Microfluidics is a traffic control system for sampling, sorting, and mixing
mesocopic objects. The objects are often biological---cells, proteins,
chromosomes in a solvent---and the platform is often a lithographically
patterned chip on which fluids are urged through microchannels using volts,
heat, or even peristaltic pressure. Microfluidics was a large topic at this
week's March Meeting of the American Physical Society (APS) in Austin, Texas
(http://www.aps.org/meet/MAR03/baps/index.html ). Here are some
highlights.
Carl Hansen (Caltech) described a device with the largest degree of
integration yet achieved: a chip with 1000 250-picoliter chambers with
attendant valves for controlling flow and mixing (see also Science, 18
October 2002). Another device in the Caltech lab of Stephen Quake allows
the careful metering of reagents in order to facilitate protein
crystallization under a variety of conditions (pH, viscosity, surface
tension, 48 different solvents, etc.) on a huge scale (144 parallel
reactions can take place) and with a minimum of means---only 10 nl of
precious protein samples are needed, 100 times less than with usual methods
(see also Proc. Natl. Acad. Sci., 24 Dec 2002). In this way, many proteins
have been turned into crystals, often in the space of hours rather than
days. Indeed some protein species were crystallized for the first time.

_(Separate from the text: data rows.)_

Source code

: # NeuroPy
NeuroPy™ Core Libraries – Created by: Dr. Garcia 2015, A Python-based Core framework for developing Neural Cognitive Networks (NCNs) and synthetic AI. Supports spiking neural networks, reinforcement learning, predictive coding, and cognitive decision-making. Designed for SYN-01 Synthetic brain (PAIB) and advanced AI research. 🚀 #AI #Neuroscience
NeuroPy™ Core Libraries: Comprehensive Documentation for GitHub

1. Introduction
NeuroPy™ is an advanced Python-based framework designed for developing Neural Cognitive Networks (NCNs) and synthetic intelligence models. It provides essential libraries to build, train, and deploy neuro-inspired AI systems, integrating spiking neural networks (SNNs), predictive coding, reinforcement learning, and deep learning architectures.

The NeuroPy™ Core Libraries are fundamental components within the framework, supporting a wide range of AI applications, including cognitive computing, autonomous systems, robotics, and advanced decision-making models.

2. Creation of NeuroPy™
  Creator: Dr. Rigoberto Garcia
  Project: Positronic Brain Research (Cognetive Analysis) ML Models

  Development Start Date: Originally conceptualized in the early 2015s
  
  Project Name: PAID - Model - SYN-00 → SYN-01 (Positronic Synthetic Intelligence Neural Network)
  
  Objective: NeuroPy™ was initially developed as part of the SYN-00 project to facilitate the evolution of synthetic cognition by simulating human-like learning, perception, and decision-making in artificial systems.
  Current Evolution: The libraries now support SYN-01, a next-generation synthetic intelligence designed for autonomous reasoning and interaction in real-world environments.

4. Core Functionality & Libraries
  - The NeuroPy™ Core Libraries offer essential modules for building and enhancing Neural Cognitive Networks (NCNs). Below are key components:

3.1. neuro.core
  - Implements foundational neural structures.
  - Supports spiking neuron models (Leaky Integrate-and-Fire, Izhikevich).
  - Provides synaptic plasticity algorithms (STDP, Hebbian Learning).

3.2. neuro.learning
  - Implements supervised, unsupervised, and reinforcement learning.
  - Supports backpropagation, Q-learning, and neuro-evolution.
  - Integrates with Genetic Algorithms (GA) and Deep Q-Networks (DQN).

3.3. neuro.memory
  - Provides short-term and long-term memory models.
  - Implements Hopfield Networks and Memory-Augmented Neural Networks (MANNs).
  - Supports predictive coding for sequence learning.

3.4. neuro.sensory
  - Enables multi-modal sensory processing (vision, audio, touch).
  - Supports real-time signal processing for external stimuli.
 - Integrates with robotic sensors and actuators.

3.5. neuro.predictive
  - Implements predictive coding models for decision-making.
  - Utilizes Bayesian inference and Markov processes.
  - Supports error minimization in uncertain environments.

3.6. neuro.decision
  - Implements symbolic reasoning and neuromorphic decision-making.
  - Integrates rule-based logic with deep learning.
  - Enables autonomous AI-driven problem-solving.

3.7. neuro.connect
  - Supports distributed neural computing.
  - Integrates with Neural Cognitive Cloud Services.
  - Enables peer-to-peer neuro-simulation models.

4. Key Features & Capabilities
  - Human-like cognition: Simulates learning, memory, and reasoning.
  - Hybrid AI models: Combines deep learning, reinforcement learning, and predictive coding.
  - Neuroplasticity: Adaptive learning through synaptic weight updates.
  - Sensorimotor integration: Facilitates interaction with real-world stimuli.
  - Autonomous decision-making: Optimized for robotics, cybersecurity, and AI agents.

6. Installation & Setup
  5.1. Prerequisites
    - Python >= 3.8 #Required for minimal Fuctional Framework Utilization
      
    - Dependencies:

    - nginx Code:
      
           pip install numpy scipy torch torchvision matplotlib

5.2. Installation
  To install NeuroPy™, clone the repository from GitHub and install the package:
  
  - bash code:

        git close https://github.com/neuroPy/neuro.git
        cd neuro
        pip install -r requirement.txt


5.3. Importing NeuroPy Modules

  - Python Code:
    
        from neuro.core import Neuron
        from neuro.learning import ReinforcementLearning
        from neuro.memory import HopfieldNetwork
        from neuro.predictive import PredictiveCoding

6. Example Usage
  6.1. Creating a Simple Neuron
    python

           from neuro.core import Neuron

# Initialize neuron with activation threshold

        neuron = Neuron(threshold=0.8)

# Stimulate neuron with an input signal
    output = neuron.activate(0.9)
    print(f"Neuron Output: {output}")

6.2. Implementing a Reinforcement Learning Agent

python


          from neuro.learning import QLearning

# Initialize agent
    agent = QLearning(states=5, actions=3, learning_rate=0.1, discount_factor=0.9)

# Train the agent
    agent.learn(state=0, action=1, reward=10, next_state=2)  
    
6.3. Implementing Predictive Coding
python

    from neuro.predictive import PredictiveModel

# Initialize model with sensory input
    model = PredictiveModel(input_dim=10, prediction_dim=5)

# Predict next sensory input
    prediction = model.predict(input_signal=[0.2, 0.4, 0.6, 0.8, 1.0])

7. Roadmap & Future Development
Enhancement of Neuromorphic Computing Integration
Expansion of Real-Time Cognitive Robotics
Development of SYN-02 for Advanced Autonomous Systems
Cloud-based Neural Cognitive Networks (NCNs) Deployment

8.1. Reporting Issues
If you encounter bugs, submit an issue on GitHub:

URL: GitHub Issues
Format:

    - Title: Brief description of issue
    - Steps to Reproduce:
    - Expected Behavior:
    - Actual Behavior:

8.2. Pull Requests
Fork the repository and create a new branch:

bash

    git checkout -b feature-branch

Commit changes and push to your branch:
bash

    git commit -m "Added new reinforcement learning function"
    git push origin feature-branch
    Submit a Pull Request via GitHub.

The crystals can then be bombarded with x rays in order to determine
molecular structure.
David Grier (Univ. Chicago) reported on a method called holographic optical
tweezers, in which a beam of laser light, sent into a hologram, is divided
into a myriad of sub-beams which can independently suspend and manipulate
numerous tiny objects for possible transportation, mixing, or reacting.
Grier showed movies of ensembles of micro-spheres moved into patterns and
even set to spinning by the holographically sculpted light fields. Applied
to fluid samples of biomolecules, the holographic multiplexing produces what
Grier calls "optical fractionation," an optical equivalent of gel
electrophoresis, in which electric fields are used differentially to drive
and separate macromolecules. In the flexible Chicago approach, there is no
viscous gel, and a deft change in the computer-generated hologram or the
laser wavelength can quickly bring about sorting of objects ranging from the
100-nm size (viruses) up to the 100-micron size scale.
Meanwhile, Jochen Guck (Univ. Leipzig) subjects fluid-borne cells to a pair
of laser beams which stretch the cells and probe their elasticity. In
general sick cells are softer (by a factor of 2 to 10) than healthy cells.
In this way, Guck's "optical stretcher" can "feel" the difference between
normal and abnormal at a rate of hundreds of cells per hour, compared to
typical rates of 10 cells per day using other elasticity-measuring methods,
thus reducing the need for biopsies requiring larger tissue samples. The
Leipzig device might even be able to tell the difference between ordinary
cancerous cells from the even softer metastasizing-capable cells.